*Problem*. Across the entries below, how many lines contain the string "rejects"? Only the number is wanted.

*Provided information*.
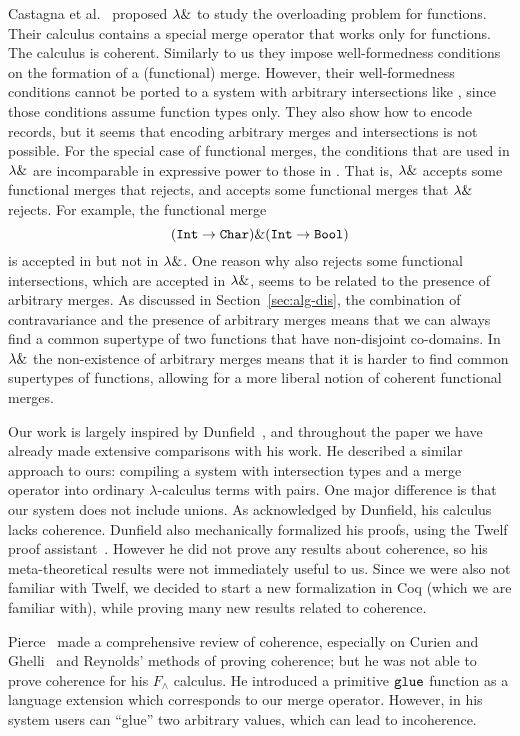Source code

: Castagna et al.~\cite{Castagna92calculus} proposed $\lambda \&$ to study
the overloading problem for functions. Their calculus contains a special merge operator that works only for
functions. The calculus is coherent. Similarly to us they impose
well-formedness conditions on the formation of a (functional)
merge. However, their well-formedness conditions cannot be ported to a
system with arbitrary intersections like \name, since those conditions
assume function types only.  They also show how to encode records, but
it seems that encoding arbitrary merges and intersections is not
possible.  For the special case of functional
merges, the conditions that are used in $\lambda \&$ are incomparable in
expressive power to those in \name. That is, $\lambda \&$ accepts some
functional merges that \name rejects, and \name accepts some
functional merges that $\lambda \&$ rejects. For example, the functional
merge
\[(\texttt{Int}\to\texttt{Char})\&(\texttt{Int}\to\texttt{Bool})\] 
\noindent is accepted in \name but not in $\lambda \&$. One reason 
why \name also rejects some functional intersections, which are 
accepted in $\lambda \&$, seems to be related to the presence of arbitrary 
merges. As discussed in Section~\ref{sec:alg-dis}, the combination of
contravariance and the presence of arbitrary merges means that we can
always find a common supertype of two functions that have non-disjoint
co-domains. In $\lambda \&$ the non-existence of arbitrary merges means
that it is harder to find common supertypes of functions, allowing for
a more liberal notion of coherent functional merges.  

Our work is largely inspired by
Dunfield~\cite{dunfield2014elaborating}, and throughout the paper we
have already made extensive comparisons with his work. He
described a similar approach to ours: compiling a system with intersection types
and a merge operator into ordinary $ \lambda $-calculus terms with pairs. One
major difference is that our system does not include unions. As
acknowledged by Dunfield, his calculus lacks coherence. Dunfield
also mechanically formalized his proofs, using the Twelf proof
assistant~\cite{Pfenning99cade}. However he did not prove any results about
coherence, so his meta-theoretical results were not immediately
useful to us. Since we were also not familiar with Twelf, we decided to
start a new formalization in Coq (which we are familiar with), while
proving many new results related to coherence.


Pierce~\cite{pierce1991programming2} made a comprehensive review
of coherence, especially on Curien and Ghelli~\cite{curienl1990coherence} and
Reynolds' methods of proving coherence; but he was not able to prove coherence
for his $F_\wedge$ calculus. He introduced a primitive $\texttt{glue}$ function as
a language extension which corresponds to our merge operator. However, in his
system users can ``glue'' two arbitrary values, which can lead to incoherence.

==

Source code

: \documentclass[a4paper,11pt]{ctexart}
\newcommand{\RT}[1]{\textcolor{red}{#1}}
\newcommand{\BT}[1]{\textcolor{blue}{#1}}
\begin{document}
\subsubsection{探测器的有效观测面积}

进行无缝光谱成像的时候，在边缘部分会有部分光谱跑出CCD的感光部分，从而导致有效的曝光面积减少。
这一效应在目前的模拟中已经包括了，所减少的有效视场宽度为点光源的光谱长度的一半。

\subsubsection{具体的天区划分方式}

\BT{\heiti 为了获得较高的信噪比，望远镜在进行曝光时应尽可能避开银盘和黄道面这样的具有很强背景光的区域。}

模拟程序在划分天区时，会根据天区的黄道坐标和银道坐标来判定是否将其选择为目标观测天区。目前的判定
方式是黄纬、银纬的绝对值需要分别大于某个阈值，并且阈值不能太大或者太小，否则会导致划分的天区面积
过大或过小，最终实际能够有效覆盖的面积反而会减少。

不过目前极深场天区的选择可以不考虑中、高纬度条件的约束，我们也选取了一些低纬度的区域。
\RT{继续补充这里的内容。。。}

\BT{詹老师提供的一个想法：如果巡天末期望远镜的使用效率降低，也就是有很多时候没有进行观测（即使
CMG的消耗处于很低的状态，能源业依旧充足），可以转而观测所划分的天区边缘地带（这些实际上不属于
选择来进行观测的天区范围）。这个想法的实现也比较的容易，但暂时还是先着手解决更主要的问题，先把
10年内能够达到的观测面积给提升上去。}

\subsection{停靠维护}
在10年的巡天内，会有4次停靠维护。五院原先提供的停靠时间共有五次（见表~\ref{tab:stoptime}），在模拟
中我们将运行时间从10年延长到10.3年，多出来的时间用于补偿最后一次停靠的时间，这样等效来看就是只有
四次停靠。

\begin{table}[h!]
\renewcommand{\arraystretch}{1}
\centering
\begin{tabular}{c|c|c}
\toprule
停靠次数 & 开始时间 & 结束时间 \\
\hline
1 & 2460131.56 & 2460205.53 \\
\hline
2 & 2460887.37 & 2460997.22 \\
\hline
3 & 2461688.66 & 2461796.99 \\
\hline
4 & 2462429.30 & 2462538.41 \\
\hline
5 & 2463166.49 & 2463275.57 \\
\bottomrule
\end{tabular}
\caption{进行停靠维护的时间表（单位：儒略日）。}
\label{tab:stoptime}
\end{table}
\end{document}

* * *

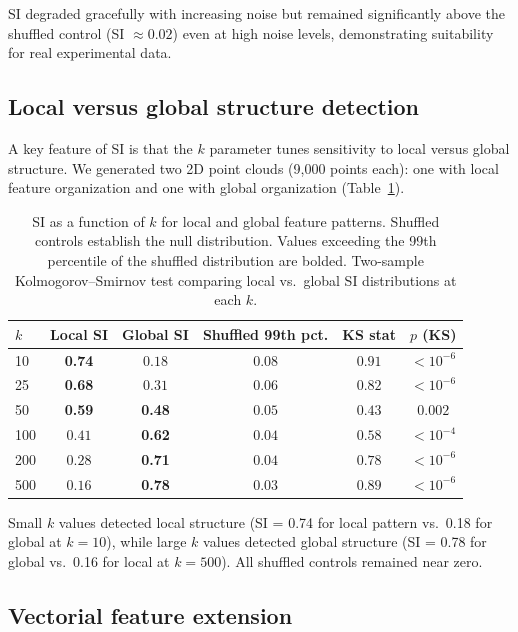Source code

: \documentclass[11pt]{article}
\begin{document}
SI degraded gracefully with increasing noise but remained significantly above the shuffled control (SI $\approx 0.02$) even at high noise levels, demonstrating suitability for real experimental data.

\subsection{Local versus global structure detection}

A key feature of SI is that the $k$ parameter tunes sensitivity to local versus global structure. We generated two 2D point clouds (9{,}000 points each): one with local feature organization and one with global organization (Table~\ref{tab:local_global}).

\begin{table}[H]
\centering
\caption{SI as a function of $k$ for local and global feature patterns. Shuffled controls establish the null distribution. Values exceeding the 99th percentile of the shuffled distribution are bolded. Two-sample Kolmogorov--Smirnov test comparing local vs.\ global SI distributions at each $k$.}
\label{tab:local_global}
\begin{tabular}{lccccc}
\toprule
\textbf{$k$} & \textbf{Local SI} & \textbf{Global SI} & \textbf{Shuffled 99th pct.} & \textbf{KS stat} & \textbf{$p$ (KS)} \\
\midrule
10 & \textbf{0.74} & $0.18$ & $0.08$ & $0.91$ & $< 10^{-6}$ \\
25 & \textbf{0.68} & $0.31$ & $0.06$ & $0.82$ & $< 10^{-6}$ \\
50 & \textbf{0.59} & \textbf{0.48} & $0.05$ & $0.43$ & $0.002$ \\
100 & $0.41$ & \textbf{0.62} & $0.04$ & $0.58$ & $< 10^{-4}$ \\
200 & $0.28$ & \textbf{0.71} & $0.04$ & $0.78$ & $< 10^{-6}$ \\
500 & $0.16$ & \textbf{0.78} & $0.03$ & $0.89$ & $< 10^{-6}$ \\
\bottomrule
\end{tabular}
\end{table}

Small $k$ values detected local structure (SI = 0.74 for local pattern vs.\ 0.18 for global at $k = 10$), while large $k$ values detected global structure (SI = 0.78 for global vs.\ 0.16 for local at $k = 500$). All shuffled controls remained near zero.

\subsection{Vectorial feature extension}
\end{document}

*Solution to this exercise*. 3